=== Exercise aim ===
Leave the pictures out and restate every line below exactly.

=== Data records ===
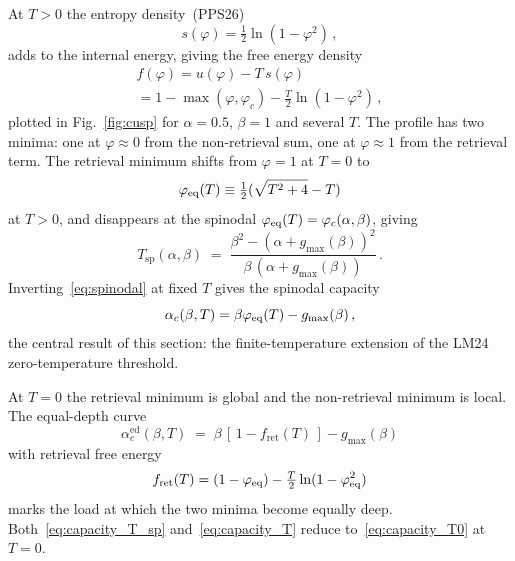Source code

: \documentclass[letterpaper]{article} %
\newcommand{\Bnet}{\beta}
\newcommand{\fret}{f_{\mathrm{ret}}}
\newcommand{\gmax}{g_{\max}}
\newcommand{\ac}{\alpha_c}
\newcommand{\acEd}{\alpha_c^{\mathrm{ed}}}
\begin{document}
At $T > 0$ the entropy density~(PPS26)
\begin{equation}
    s(\varphi) = \tfrac{1}{2} \ln(1 - \varphi^2)\,,
    \label{eq:entropy}
\end{equation}
adds to the internal energy, giving the free energy density 
\begin{multline}
    f(\varphi) = u(\varphi) - T\,s(\varphi) \\= 1 -\max(\varphi, \varphi_c) - \tfrac{T}{2}\ln(1-\varphi^2)\,,
    \label{eq:free_en}
\end{multline}
plotted in  Fig.~\ref{fig:cusp} for $\alpha = 0.5$, $\Bnet = 1$ and several $T$. The profile has two minima: one at $\varphi \approx 0$ from the non-retrieval sum, one at $\varphi \approx 1$ from the retrieval term. The retrieval minimum shifts from $\varphi = 1$ at $T = 0$ to
\begin{equation}
    \varphi_{\rm eq}(T) \equiv \tfrac{1}{2}(\sqrt{T^2 + 4} - T)
    \label{eq:phi_eq}
\end{equation}
at $T > 0$, and disappears at the spinodal
$\varphi_{\rm eq}(T) = \varphi_c(\alpha, \Bnet)$, giving
\begin{equation}
    T_{\mathrm{sp}}(\alpha, \Bnet) \;=\; \frac{\Bnet^2 - (\alpha + \gmax(\Bnet))^2}
              {\Bnet\,(\alpha + \gmax(\Bnet))}\,.
    \label{eq:spinodal}
\end{equation}
Inverting~\eqref{eq:spinodal} at fixed $T$ gives the spinodal capacity
\begin{equation}
    \ac(\Bnet, T) = \Bnet \varphi_{\rm eq}(T) - g_{\max}(\Bnet)\,,
    \label{eq:capacity_T_sp}
\end{equation}
the central result of this section: the finite-temperature extension of the LM24 zero-temperature threshold.

At $T = 0$ the retrieval minimum is global and the non-retrieval minimum is local. The equal-depth curve
\begin{equation}
    \acEd(\Bnet, T) \;=\; \Bnet\,[\,1 - \fret(T)\,] - g_{\max}(\Bnet)
    \label{eq:capacity_T}
\end{equation}
with retrieval free energy
\begin{equation}
    \fret(T) = (1 - \varphi_{\rm eq}) - \tfrac{T}{2}\ln(1 - \varphi_{\rm eq}^2)
\end{equation}
marks the load at which the two minima become equally deep. Both~\eqref{eq:capacity_T_sp} and~\eqref{eq:capacity_T} reduce to~\eqref{eq:capacity_T0} at $T = 0$.

\end{document}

=== Answer to this task ===
Source code

: \documentclass[letterpaper]{article} %
\newcommand{\Bnet}{\beta}
\newcommand{\fret}{f_{\mathrm{ret}}}
\newcommand{\gmax}{g_{\max}}
\newcommand{\ac}{\alpha_c}
\newcommand{\acEd}{\alpha_c^{\mathrm{ed}}}
\begin{document}
At $T > 0$ the entropy density~(PPS26)
\begin{equation}
    s(\varphi) = \tfrac{1}{2} \ln(1 - \varphi^2)\,,
    \label{eq:entropy}
\end{equation}
adds to the internal energy, giving the free energy density 
\begin{multline}
    f(\varphi) = u(\varphi) - T\,s(\varphi) \\= 1 -\max(\varphi, \varphi_c) - \tfrac{T}{2}\ln(1-\varphi^2)\,,
    \label{eq:free_en}
\end{multline}
plotted in  Fig.~\ref{fig:cusp} for $\alpha = 0.5$, $\Bnet = 1$ and several $T$. The profile has two minima: one at $\varphi \approx 0$ from the non-retrieval sum, one at $\varphi \approx 1$ from the retrieval term. The retrieval minimum shifts from $\varphi = 1$ at $T = 0$ to
\begin{equation}
    \varphi_{\rm eq}(T) \equiv \tfrac{1}{2}(\sqrt{T^2 + 4} - T)
    \label{eq:phi_eq}
\end{equation}
at $T > 0$, and disappears at the spinodal
$\varphi_{\rm eq}(T) = \varphi_c(\alpha, \Bnet)$, giving
\begin{equation}
    T_{\mathrm{sp}}(\alpha, \Bnet) \;=\; \frac{\Bnet^2 - (\alpha + \gmax(\Bnet))^2}
              {\Bnet\,(\alpha + \gmax(\Bnet))}\,.
    \label{eq:spinodal}
\end{equation}
Inverting~\eqref{eq:spinodal} at fixed $T$ gives the spinodal capacity
\begin{equation}
    \ac(\Bnet, T) = \Bnet \varphi_{\rm eq}(T) - g_{\max}(\Bnet)\,,
    \label{eq:capacity_T_sp}
\end{equation}
the central result of this section: the finite-temperature extension of the LM24 zero-temperature threshold.

At $T = 0$ the retrieval minimum is global and the non-retrieval minimum is local. The equal-depth curve
\begin{equation}
    \acEd(\Bnet, T) \;=\; \Bnet\,[\,1 - \fret(T)\,] - g_{\max}(\Bnet)
    \label{eq:capacity_T}
\end{equation}
with retrieval free energy
\begin{equation}
    \fret(T) = (1 - \varphi_{\rm eq}) - \tfrac{T}{2}\ln(1 - \varphi_{\rm eq}^2)
\end{equation}
marks the load at which the two minima become equally deep. Both~\eqref{eq:capacity_T_sp} and~\eqref{eq:capacity_T} reduce to~\eqref{eq:capacity_T0} at $T = 0$.

\end{document}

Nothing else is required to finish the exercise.